__SOURCE INFORMATION__
# # # #

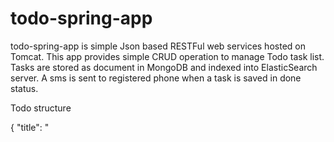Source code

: todo-spring-app
===============

todo-spring-app is simple Json based RESTFul web services hosted on Tomcat. This app provides simple CRUD operation to manage Todo task list. Tasks are stored as document in MongoDB and indexed into ElasticSearch server. A sms is sent to registered phone when a task is saved in done status.

Todo structure

{
 "title": "<title of todo task>",
  "body": "<task description>",
  "done": <true or false>
}

## Running the application locally

Set the following Environment properties:

	MONGOHQ_URL=<Mongodb url>  
	SEARCHBOX_URL=<elasticsearch host>
	TWILIO_ENABLED<'Y' if sms to be sent> 
	TWILIO_FROM<sms source number>
	TWILIO_SID<TWILIO account sid>
	TWILIO_TOKEN<TWILIO account sid>

First build with:

    $mvn clean install
    
Then run it with embedded tomcat :
	
   $java -jar target/dependency/webapp-runner.jar target/*.war

or deploy it to tomcat.


## Operations
 							URI      				|     Method
 	create a Todo task :    /todo/	 				|     POST
	Search a Todo task :  	/todo/search/{query}	|     GET
	Search all Todo task :  /todo/					|     GET
	Update a Todo task :	/todo/{id}				|	  PUT
	Delete a Todo task :	/todo/{id}				|	  DELETE
	Delete all Todo task :	/todo/					|	  DELETE
	





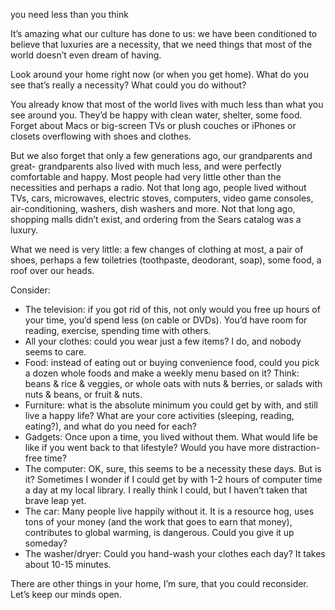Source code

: you need less than you think

It’s amazing what our culture has done to us: we have been conditioned to
believe that luxuries are a necessity, that we need things that most of the
world doesn’t even dream of having.

Look around your home right now (or when you get home). What do you see that’s
really a necessity? What could you do without?

You already know that most of the world lives with much less than what you see
around you. They’d be happy with clean water, shelter, some food. Forget about
Macs or big-screen TVs or plush couches or iPhones or closets overflowing with
shoes and clothes.

But we also forget that only a few generations ago, our grandparents and great-
grandparents also lived with much less, and were perfectly comfortable and
happy. Most people had very little other than the necessities and perhaps a
radio. Not that long ago, people lived without TVs, cars, microwaves, electric
stoves, computers, video game consoles, air-conditioning, washers, dish washers
and more. Not that long ago, shopping malls didn’t exist, and ordering from the
Sears catalog was a luxury.

What we need is very little: a few changes of clothing at most, a pair of
shoes, perhaps a few toiletries (toothpaste, deodorant, soap), some food, a
roof over our heads.

Consider:

* The television: if you got rid of this, not only would you free up hours of
your time, you’d spend less (on cable or DVDs). You’d have room for reading,
exercise, spending time with others.
* All your clothes: could you wear just a few items? I do, and nobody seems to
care.
* Food: instead of eating out or buying convenience food, could you pick a
dozen whole foods and make a weekly menu based on it? Think: beans & rice &
veggies, or whole oats with nuts & berries, or salads with nuts & beans, or
fruit & nuts.
* Furniture: what is the absolute minimum you could get by with, and still live
a happy life? What are your core activities (sleeping, reading, eating?), and
what do you need for each?
* Gadgets: Once upon a time, you lived without them. What would life be like if
you went back to that lifestyle? Would you have more distraction-free time?
* The computer: OK, sure, this seems to be a necessity these days. But is it?
Sometimes I wonder if I could get by with 1-2 hours of computer time a day at
my local library. I really think I could, but I haven’t taken that brave leap
yet.
* The car: Many people live happily without it. It is a resource hog, uses tons
of your money (and the work that goes to earn that money), contributes to
global warming, is dangerous. Could you give it up someday?
* The washer/dryer: Could you hand-wash your clothes each day? It takes about
10-15 minutes.

There are other things in your home, I’m sure, that you could reconsider. Let’s
keep our minds open.
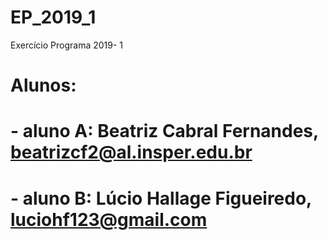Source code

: # EP_2019_1
Exercício Programa 2019- 1

# Alunos: 
# - aluno A: Beatriz Cabral Fernandes, beatrizcf2@al.insper.edu.br 
# - aluno B: Lúcio Hallage Figueiredo, luciohf123@gmail.com
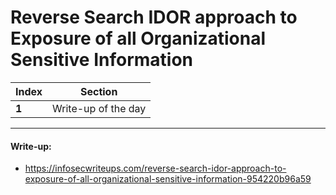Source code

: # Reverse Search IDOR approach to Exposure of all Organizational Sensitive Information

Index | Section
--- | ---
**1** | Write-up of the day

___


#### Write-up: 

* https://infosecwriteups.com/reverse-search-idor-approach-to-exposure-of-all-organizational-sensitive-information-954220b96a59

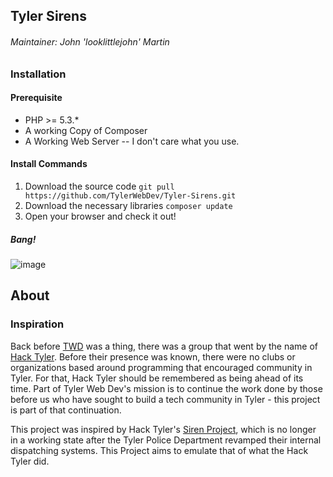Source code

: Tyler Sirens
-------------
###### Maintainer: John 'looklittlejohn' Martin

### Installation
#### Prerequisite
 * PHP >= 5.3.*
 * A working Copy of Composer
 * A Working Web Server -- I don't care what you use.

#### Install Commands
 1. Download the source code `git pull https://github.com/TylerWebDev/Tyler-Sirens.git`
 2. Download the necessary  libraries `composer update`
 3. Open your browser and check it out!

##### Bang!
![image](https://cloud.githubusercontent.com/assets/1130387/10501965/6dacfa6c-72ac-11e5-9852-7fd6046ba075.png)

## About
### Inspiration

Back before [TWD](https://tylerwebdev.io/) was a thing, there was a group that went by the name of [Hack Tyler](http://hacktyler.com/). Before their presence was known, there were no clubs or organizations based around programming that encouraged community in Tyler. For that, Hack Tyler should be remembered as being ahead of its time. Part of Tyler Web Dev's mission is to continue the work done by those before us who have sought to build a tech community in Tyler - this project is part of that continuation. 

This project was inspired by Hack Tyler's [Siren Project](http://sirens.hacktyler.com/), which is no longer in a working state after the Tyler Police Department revamped their internal dispatching systems. This Project aims to emulate that of what the Hack Tyler did.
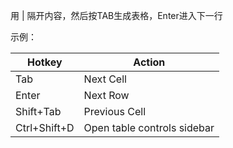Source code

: 用 | 隔开内容，然后按TAB生成表格，Enter进入下一行

示例：

| Hotkey       | Action                      |
| ------------ | --------------------------- |
| Tab          | Next Cell                   |
| Enter        | Next Row                    |
| Shift+Tab    | Previous Cell               |
| Ctrl+Shift+D | Open table controls sidebar |
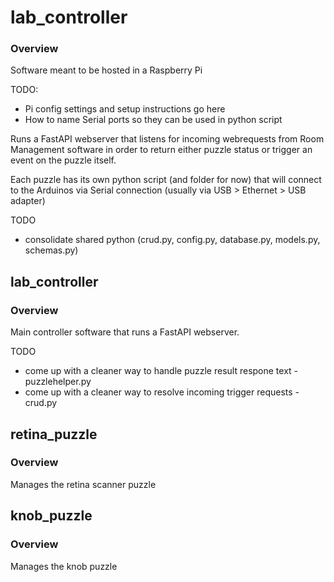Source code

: # lab_controller 

### Overview

Software meant to be hosted in a Raspberry Pi 

TODO: 
- Pi config settings and setup instructions go here
- How to name Serial ports so they can be used in python script


Runs a FastAPI webserver that listens for incoming webrequests from Room Management software in order to return either puzzle status or trigger an event on the puzzle itself.

Each puzzle has its own python script (and folder for now) that will connect to the Arduinos via Serial connection (usually via USB > Ethernet > USB adapter)

TODO
- consolidate shared python (crud.py, config.py, database.py, models.py, schemas.py)

## lab_controller 

### Overview

Main controller software that runs a FastAPI webserver.

TODO
- come up with a cleaner way to handle puzzle result respone text - puzzlehelper.py
- come up with a cleaner way to resolve incoming trigger requests - crud.py

## retina_puzzle

### Overview

Manages the retina scanner puzzle

## knob_puzzle

### Overview

Manages the knob puzzle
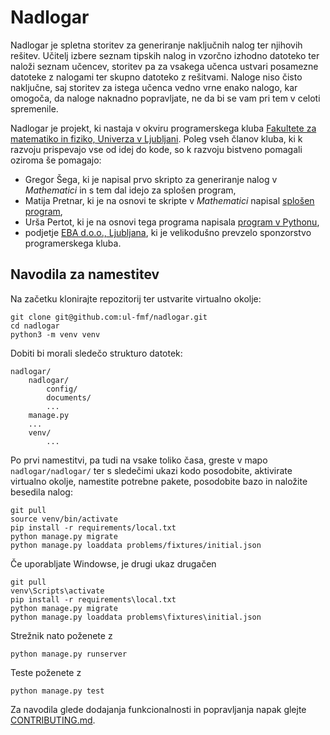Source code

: # Nadlogar

Nadlogar je spletna storitev za generiranje naključnih nalog ter njihovih rešitev. Učitelj izbere seznam tipskih nalog in vzorčno izhodno datoteko ter naloži seznam učencev, storitev pa za vsakega učenca ustvari posamezne datoteke z nalogami ter skupno datoteko z rešitvami. Naloge niso čisto naključne, saj storitev za istega učenca vedno vrne enako nalogo, kar omogoča, da naloge naknadno popravljate, ne da bi se vam pri tem v celoti spremenile.

Nadlogar je projekt, ki nastaja v okviru programerskega kluba [Fakultete za matematiko in fiziko, Univerza v Ljubljani](http://www.fmf.uni-lj.si/). Poleg vseh članov kluba, ki k razvoju prispevajo vse od idej do kode, so k razvoju bistveno pomagali oziroma še pomagajo:

- Gregor Šega, ki je napisal prvo skripto za generiranje nalog v _Mathematici_ in s tem dal idejo za splošen program,
- Matija Pretnar, ki je na osnovi te skripte v _Mathematici_ napisal [splošen program](https://github.com/matijapretnar/generiranje-nalog),
- Urša Pertot, ki je na osnovi tega programa napisala [program v Pythonu](https://github.com/ursa16180/generiranje-nalog/tree/python),
- podjetje [EBA d.o.o., Ljubljana](http://www.ebadms.com), ki je velikodušno prevzelo sponzorstvo programerskega kluba.

## Navodila za namestitev

Na začetku klonirajte repozitorij ter ustvarite virtualno okolje:

    git clone git@github.com:ul-fmf/nadlogar.git
    cd nadlogar
    python3 -m venv venv

Dobiti bi morali sledečo strukturo datotek:

    nadlogar/
        nadlogar/
            config/
            documents/
            ...
        manage.py
        ...
        venv/
            ...

Po prvi namestitvi, pa tudi na vsake toliko časa, greste v mapo `nadlogar/nadlogar/` ter s sledečimi ukazi kodo posodobite, aktivirate virtualno okolje, namestite potrebne pakete, posodobite bazo in naložite besedila nalog:

    git pull
    source venv/bin/activate
    pip install -r requirements/local.txt
    python manage.py migrate
    python manage.py loaddata problems/fixtures/initial.json

Če uporabljate Windowse, je drugi ukaz drugačen

    git pull
    venv\Scripts\activate
    pip install -r requirements\local.txt
    python manage.py migrate
    python manage.py loaddata problems\fixtures\initial.json

Strežnik nato poženete z

    python manage.py runserver

Teste poženete z

    python manage.py test

Za navodila glede dodajanja funkcionalnosti in popravljanja napak glejte
[CONTRIBUTING.md](CONTRIBUTING.md).


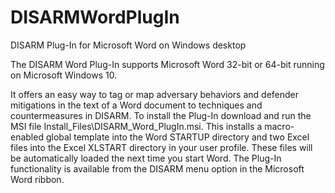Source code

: # DISARMWordPlugIn
 DISARM Plug-In for Microsoft Word on Windows desktop

The DISARM Word Plug-In supports Microsoft Word 32-bit or 64-bit running on Microsoft Windows 10.

It offers an easy way to tag or map adversary behaviors and defender mitigations in the text of a Word document to techniques and countermeasures in DISARM.
To install the Plug-In download and run the MSI file Install_Files\DISARM_Word_PlugIn.msi. This installs a macro-enabled global template into the Word STARTUP 
directory and two Excel files into the Excel XLSTART directory in your user profile. These files will be automatically loaded the next time you start Word.
The Plug-In functionality is available from the DISARM menu option in the Microsoft Word ribbon.  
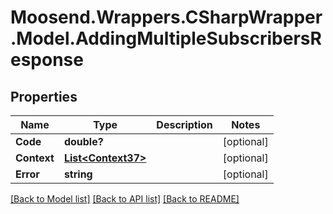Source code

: # Moosend.Wrappers.CSharpWrapper.Model.AddingMultipleSubscribersResponse
## Properties

Name | Type | Description | Notes
------------ | ------------- | ------------- | -------------
**Code** | **double?** |  | [optional] 
**Context** | [**List&lt;Context37&gt;**](Context37.md) |  | [optional] 
**Error** | **string** |  | [optional] 

[[Back to Model list]](../README.md#documentation-for-models) [[Back to API list]](../README.md#documentation-for-api-endpoints) [[Back to README]](../README.md)

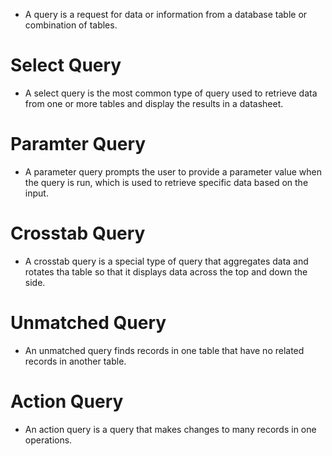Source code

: - A query is a request for data or information from  a database table or combination of tables.
# Select Query
- A select query is the most common type of query used to retrieve data from one or more tables and display the results in a datasheet.
# Paramter Query
- A parameter query prompts the user to provide a parameter value when the query is run, which is used to retrieve specific data based on the input.
# Crosstab Query
- A crosstab query is a special type of query that aggregates data and rotates tha table so that it displays data across the top and down the side.
# Unmatched Query
- An unmatched query finds records in one table that have no related records in another table.
# Action Query
- An action query is a query that makes changes to many records in one operations.
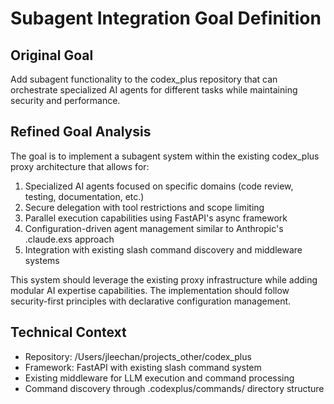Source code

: # Subagent Integration Goal Definition

## Original Goal
Add subagent functionality to the codex_plus repository that can orchestrate specialized AI agents for different tasks while maintaining security and performance.

## Refined Goal Analysis
The goal is to implement a subagent system within the existing codex_plus proxy architecture that allows for:
1. Specialized AI agents focused on specific domains (code review, testing, documentation, etc.)
2. Secure delegation with tool restrictions and scope limiting
3. Parallel execution capabilities using FastAPI's async framework
4. Configuration-driven agent management similar to Anthropic's .claude.exs approach
5. Integration with existing slash command discovery and middleware systems

This system should leverage the existing proxy infrastructure while adding modular AI expertise capabilities. The implementation should follow security-first principles with declarative configuration management.

## Technical Context
- Repository: /Users/jleechan/projects_other/codex_plus
- Framework: FastAPI with existing slash command system
- Existing middleware for LLM execution and command processing
- Command discovery through .codexplus/commands/ directory structure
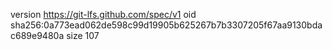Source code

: version https://git-lfs.github.com/spec/v1
oid sha256:0a773ead062de598c99d19905b625267b7b3307205f67aa9130bdac689e9480a
size 107
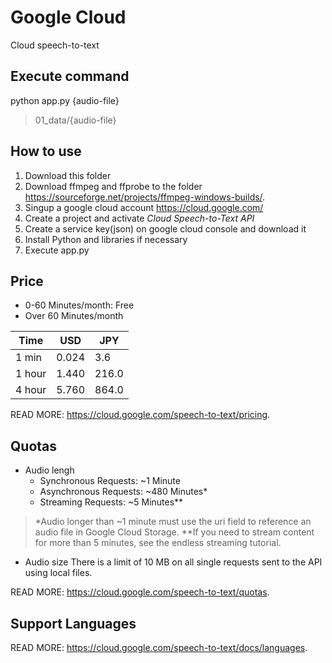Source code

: # Google Cloud

Cloud speech-to-text

## Execute command

python app.py {audio-file}
> 01_data/{audio-file}

## How to use

1. Download this folder
2. Download ffmpeg and ffprobe to the folder <https://sourceforge.net/projects/ffmpeg-windows-builds/>.
3. Singup a google cloud account <https://cloud.google.com/>
4. Create a project and activate *Cloud Speech-to-Text API*
5. Create a service key(json) on google cloud console and download it
6. Install Python and libraries if necessary
7. Execute app.py

## Price

- 0-60 Minutes/month: Free
- Over 60 Minutes/month

|  Time  |  USD  |  JPY  |
| ---- | ---- | ---- |
|  1 min  |  0.024  |    3.6  |
|  1 hour |  1.440  |  216.0  |
|  4 hour |  5.760  |  864.0  |

READ MORE: <https://cloud.google.com/speech-to-text/pricing>.

## Quotas

- Audio lengh
  - Synchronous Requests:  ~1 Minute
  - Asynchronous Requests: ~480 Minutes*
  - Streaming Requests: ~5 Minutes**

> *Audio longer than ~1 minute must use the uri field to reference an audio file in Google Cloud Storage.
> **If you need to stream content for more than 5 minutes, see the endless streaming tutorial.

- Audio size
There is a limit of 10 MB on all single requests sent to the API using local files.

READ MORE: <https://cloud.google.com/speech-to-text/quotas>.

## Support Languages

READ MORE: <https://cloud.google.com/speech-to-text/docs/languages>.
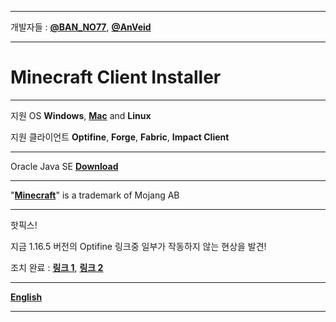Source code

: 
___


개발자들 : [**@BAN_NO77**](https://github.com/BAN-NO77), [**@AnVeid**](https://github.com/AnVeid)

---

# **Minecraft Client Installer**

---

지원 OS **Windows**, [**Mac**](https://github.com/BAN-NO77/Minecraft-Client-Installer/wiki/Mac) and **Linux**

지원 클라이언트 **Optifine**, **Forge**, **Fabric**, **Impact Client**

---

Oracle Java SE [**Download**](http://www.m-c-i.kro.kr/)

---

"[**Minecraft**](https://www.minecraft.net)" is a trademark of Mojang AB

---

핫픽스! 

지금 1.16.5 버전의 Optifine 링크중 일부가 작동하지 않는 현상을 발견!

조치 완료 : [**링크 1**](https://github.com/BAN-NO77/Minecraft-Client-Installer/releases/tag/MCI6.1.0), [**링크 2**](https://github.com/BAN-NO77/Minecraft-Client-Installer/releases/tag/2.1.0)

___

[**English**](https://github.com/BAN-NO77/Minecraft-Client-Installer/wiki/English)
___
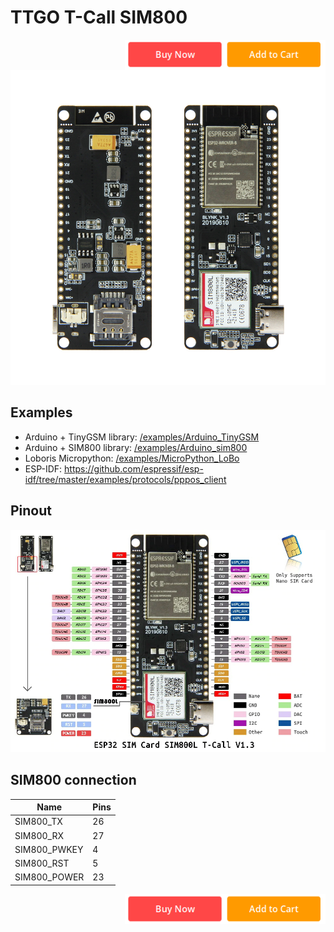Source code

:# TTGO T-Call SIM800

[<img align="right" height="48" src="/datasheet/buy.png">](https://www.aliexpress.com/item/33045221960.html)

![pinout](/datasheet/board.jpg)

## Examples

- Arduino + TinyGSM library: [/examples/Arduino_TinyGSM](/examples/Arduino_TinyGSM)
- Arduino + SIM800 library: [/examples/Arduino_sim800](/examples/Arduino_sim800)
- Loboris Micropython: [/examples/MicroPython_LoBo](/examples/MicroPython_LoBo)
- ESP-IDF: https://github.com/espressif/esp-idf/tree/master/examples/protocols/pppos_client

## Pinout
![pinout](/datasheet/pinout.jpg)

## SIM800 connection
| Name         | Pins |
| ------------ | ---- |
| SIM800_TX    | 26   |
| SIM800_RX    | 27   |
| SIM800_PWKEY | 4    |
| SIM800_RST   | 5    |
| SIM800_POWER | 23   |

[<img align="right" height="48" src="/datasheet/buy.png">](https://www.aliexpress.com/item/33045221960.html)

# # # #

__WHAT IS BEING ASKED__
The response must hold only the lines above from the line with "# Select Query" through the line with "# Crosstab Query", each copied exactly, both ends kept.

__EXERCISE RESULT__
# Select Query
- A select query is the most common type of query used to retrieve data from one or more tables and display the results in a datasheet.
# Paramter Query
- A parameter query prompts the user to provide a parameter value when the query is run, which is used to retrieve specific data based on the input.
# Crosstab Query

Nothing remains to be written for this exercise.